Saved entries
★ ★ ★ ★ ★

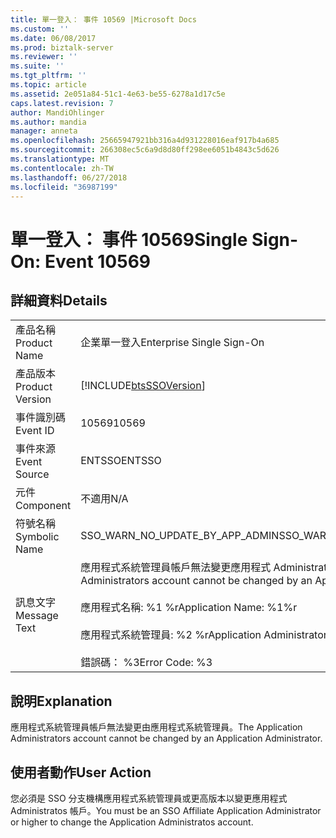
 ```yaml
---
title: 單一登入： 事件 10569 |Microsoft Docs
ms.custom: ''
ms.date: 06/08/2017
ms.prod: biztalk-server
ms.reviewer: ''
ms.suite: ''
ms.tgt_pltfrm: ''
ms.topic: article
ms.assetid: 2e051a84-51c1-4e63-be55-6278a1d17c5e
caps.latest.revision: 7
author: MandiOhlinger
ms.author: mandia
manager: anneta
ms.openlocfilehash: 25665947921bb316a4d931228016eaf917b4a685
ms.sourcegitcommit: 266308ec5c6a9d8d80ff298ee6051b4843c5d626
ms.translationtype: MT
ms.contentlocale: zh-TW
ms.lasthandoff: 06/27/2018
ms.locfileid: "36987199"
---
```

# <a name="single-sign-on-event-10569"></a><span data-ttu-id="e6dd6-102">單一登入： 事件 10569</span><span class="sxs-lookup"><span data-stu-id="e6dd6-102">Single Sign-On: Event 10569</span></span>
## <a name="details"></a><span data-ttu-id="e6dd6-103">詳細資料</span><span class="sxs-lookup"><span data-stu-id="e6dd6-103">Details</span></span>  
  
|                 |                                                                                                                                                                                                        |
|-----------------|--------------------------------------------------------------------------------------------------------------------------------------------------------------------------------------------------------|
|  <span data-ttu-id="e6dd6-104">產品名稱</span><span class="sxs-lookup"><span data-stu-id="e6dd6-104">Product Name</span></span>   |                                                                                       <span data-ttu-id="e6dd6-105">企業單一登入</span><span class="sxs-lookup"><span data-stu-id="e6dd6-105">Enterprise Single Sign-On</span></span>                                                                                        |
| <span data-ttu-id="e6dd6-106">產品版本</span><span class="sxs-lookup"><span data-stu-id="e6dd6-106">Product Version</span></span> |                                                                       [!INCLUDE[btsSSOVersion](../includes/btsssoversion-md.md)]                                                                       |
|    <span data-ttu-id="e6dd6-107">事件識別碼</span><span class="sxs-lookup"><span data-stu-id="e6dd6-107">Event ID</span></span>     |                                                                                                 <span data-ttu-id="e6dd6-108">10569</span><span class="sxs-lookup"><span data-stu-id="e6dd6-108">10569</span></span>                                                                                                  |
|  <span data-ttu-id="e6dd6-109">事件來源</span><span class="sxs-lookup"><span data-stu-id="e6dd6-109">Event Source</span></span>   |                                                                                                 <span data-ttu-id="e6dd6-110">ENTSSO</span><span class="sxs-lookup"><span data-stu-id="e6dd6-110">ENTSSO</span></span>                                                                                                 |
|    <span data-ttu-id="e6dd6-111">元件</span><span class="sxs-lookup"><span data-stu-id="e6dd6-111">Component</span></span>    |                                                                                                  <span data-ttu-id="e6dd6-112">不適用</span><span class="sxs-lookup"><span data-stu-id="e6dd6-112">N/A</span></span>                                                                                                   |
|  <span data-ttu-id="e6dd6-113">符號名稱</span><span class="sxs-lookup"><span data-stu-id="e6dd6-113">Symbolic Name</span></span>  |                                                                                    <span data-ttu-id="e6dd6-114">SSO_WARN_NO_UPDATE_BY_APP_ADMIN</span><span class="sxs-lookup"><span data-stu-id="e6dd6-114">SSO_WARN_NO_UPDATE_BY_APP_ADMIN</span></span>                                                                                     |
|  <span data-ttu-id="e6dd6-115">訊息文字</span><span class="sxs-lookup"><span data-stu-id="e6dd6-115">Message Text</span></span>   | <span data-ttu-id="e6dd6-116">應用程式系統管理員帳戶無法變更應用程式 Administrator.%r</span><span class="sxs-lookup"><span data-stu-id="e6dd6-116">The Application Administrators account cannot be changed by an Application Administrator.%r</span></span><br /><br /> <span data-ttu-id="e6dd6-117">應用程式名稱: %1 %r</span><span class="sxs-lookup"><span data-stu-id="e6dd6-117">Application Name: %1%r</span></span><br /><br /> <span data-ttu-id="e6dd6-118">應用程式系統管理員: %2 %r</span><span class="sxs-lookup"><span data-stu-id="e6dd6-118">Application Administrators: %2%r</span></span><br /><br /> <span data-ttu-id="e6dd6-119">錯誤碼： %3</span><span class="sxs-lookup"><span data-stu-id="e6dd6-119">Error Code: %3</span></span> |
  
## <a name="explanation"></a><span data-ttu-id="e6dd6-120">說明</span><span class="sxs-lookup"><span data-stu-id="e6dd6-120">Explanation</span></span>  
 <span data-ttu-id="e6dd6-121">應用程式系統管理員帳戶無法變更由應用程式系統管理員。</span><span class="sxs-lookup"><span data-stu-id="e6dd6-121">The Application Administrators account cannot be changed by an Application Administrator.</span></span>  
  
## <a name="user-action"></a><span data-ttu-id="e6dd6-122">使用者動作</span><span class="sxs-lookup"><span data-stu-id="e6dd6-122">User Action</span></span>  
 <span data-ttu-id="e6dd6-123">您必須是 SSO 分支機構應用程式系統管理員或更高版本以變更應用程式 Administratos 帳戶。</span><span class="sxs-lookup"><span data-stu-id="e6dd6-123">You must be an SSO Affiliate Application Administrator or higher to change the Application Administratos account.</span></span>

★ ★ ★ ★ ★

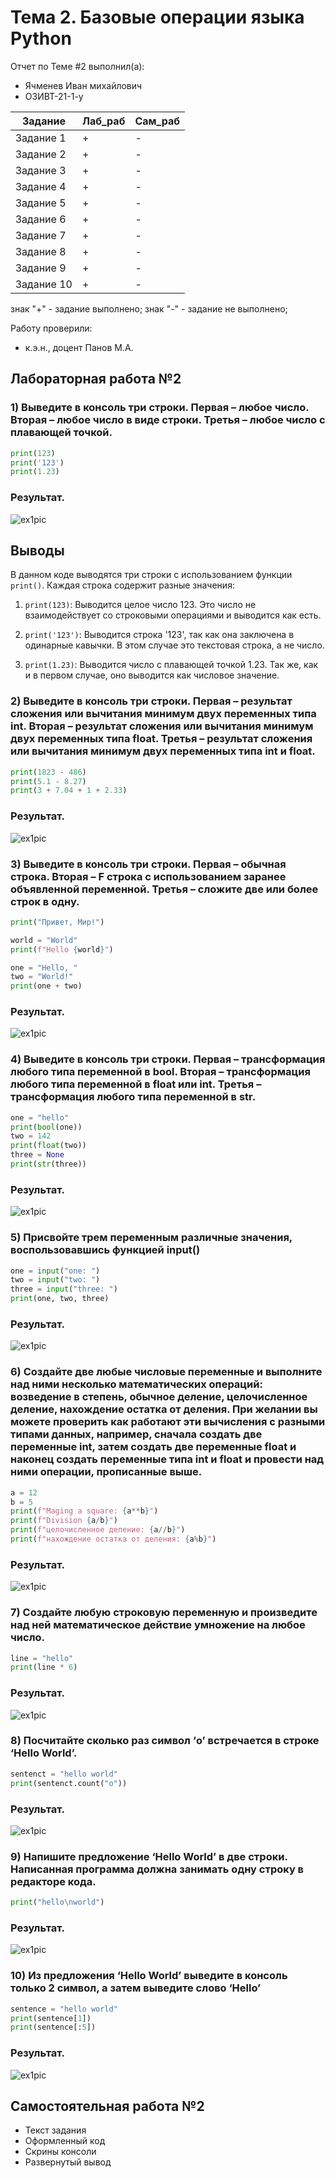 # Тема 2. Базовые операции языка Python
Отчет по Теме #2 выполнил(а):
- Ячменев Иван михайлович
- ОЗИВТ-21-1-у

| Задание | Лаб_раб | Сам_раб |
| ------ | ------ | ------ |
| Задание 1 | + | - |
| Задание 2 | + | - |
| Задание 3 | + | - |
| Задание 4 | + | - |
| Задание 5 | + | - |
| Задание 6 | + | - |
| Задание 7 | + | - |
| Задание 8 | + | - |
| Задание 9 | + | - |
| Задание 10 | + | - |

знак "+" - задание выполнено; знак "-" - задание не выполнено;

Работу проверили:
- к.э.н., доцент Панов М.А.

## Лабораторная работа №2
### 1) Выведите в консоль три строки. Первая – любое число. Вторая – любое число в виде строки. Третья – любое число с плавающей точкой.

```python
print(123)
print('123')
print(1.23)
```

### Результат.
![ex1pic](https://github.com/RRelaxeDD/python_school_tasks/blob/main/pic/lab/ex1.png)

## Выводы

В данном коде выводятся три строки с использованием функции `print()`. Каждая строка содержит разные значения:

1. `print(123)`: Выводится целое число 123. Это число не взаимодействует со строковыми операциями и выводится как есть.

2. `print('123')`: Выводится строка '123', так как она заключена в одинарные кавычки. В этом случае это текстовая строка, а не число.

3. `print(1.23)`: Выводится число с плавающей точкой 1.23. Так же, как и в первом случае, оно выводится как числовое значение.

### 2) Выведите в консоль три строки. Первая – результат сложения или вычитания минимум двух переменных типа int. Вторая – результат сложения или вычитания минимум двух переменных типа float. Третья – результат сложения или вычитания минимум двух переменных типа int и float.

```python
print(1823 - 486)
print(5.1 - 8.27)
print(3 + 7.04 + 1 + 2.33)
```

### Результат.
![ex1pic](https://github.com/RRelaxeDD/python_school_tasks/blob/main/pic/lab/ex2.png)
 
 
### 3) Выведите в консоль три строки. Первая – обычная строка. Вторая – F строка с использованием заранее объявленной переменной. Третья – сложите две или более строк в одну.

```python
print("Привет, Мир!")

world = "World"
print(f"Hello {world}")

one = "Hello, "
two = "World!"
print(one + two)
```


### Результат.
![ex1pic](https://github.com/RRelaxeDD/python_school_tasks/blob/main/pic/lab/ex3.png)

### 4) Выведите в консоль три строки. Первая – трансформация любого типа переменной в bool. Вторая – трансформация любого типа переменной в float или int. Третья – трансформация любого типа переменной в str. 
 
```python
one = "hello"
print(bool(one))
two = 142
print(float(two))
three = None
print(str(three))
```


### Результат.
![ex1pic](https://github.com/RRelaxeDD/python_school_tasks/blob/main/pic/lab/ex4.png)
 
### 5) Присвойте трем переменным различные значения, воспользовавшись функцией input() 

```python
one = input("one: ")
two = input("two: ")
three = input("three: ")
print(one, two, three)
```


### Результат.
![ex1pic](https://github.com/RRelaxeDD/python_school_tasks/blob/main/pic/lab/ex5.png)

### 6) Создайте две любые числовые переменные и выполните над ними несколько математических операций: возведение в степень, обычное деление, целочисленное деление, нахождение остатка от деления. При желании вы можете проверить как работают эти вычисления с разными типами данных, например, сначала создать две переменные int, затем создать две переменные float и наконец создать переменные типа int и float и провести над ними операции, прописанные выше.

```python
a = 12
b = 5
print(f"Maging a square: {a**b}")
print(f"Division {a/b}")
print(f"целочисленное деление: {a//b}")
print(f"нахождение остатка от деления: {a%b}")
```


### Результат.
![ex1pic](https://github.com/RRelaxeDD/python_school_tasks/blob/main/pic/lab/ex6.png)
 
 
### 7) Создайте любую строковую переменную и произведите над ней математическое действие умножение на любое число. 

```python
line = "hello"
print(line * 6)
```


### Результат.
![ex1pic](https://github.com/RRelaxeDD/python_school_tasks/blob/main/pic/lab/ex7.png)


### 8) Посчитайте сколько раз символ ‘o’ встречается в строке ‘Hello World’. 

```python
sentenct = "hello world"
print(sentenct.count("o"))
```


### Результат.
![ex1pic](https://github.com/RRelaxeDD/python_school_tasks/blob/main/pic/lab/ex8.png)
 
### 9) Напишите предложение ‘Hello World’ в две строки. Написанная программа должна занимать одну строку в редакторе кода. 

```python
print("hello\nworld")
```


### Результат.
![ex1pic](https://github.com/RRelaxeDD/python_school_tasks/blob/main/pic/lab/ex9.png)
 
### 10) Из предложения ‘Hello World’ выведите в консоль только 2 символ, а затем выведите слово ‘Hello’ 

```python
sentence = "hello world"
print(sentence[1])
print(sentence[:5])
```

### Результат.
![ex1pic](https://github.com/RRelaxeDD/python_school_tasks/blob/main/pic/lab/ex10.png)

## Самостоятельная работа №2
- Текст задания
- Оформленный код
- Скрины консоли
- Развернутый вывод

★ ★ ★ ★ ★

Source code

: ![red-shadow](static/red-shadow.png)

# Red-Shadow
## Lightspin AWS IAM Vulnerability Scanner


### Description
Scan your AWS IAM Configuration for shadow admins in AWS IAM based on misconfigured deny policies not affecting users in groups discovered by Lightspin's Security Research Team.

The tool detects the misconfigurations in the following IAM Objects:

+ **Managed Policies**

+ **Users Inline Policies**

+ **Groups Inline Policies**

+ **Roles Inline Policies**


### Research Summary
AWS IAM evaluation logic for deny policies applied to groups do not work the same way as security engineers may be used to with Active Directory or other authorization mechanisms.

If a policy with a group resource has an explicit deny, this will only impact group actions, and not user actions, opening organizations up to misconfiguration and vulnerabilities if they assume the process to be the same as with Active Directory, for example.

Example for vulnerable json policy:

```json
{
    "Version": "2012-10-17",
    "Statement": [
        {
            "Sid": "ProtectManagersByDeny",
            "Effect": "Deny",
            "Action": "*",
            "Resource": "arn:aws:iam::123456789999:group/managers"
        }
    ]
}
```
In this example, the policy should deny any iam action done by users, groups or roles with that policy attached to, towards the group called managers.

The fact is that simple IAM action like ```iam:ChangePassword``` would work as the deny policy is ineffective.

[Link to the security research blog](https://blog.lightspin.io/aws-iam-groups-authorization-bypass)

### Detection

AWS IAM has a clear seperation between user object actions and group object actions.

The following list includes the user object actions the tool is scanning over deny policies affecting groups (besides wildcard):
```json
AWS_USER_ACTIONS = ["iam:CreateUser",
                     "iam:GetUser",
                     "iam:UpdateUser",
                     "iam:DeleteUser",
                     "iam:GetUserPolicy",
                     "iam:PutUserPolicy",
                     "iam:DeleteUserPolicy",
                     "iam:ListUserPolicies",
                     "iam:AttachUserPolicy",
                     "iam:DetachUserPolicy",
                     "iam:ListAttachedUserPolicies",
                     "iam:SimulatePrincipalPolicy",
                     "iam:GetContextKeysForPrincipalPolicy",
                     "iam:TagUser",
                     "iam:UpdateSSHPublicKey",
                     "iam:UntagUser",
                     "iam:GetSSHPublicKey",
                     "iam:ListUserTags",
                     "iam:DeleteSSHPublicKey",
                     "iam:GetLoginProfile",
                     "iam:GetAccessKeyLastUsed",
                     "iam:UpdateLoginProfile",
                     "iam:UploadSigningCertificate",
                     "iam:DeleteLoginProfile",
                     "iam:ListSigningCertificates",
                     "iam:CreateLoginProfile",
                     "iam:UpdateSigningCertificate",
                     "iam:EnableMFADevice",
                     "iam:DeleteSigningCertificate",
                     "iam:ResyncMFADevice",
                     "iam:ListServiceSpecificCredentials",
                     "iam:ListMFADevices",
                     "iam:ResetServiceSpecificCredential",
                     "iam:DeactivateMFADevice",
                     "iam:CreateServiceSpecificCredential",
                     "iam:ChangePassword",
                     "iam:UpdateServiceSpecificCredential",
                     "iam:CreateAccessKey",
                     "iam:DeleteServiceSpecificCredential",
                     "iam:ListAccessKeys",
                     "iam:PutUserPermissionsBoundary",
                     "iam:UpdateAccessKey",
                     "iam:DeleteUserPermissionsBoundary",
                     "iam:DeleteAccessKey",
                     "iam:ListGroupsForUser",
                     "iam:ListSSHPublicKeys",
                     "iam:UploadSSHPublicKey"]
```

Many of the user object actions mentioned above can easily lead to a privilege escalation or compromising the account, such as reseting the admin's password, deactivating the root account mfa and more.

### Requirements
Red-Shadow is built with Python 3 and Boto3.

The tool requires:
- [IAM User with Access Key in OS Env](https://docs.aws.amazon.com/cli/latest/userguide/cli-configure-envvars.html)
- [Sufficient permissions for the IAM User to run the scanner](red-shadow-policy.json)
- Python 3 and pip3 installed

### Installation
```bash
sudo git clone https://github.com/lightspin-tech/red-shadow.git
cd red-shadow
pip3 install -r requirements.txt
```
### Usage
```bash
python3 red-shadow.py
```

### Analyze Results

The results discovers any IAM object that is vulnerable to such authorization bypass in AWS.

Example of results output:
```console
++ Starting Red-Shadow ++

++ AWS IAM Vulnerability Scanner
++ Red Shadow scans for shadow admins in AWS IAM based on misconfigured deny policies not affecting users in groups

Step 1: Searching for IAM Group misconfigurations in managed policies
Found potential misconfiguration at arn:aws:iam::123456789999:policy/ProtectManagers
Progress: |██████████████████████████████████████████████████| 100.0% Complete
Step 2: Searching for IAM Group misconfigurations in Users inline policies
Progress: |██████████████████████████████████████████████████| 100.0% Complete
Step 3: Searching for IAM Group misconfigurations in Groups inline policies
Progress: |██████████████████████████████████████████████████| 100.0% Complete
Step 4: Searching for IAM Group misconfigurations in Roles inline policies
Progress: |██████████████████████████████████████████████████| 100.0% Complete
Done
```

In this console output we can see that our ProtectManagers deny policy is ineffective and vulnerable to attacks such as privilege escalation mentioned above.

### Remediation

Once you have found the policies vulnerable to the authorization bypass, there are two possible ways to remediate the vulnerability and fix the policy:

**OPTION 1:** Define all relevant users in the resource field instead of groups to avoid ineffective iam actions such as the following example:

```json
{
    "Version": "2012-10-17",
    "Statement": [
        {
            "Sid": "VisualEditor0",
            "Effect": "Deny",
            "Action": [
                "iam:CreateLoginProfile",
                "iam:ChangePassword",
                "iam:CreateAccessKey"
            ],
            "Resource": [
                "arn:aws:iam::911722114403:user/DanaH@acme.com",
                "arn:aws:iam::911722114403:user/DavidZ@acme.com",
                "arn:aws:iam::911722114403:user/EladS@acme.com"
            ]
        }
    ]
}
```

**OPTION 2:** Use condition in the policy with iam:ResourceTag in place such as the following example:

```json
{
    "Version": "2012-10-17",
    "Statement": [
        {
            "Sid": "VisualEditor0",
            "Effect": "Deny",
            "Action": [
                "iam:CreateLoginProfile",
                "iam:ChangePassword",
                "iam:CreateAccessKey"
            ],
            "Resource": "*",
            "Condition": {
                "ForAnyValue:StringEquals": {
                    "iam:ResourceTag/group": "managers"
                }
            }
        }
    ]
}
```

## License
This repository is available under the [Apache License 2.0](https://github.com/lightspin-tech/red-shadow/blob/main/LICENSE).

★ ★ ★ ★ ★

## Exercise prompt
Pick out all lines from the data above in which the word "строка" appears.

## Answer to this problem
В данном коде выводятся три строки с использованием функции `print()`. Каждая строка содержит разные значения:
2. `print('123')`: Выводится строка '123', так как она заключена в одинарные кавычки. В этом случае это текстовая строка, а не число.
### 3) Выведите в консоль три строки. Первая – обычная строка. Вторая – F строка с использованием заранее объявленной переменной. Третья – сложите две или более строк в одну.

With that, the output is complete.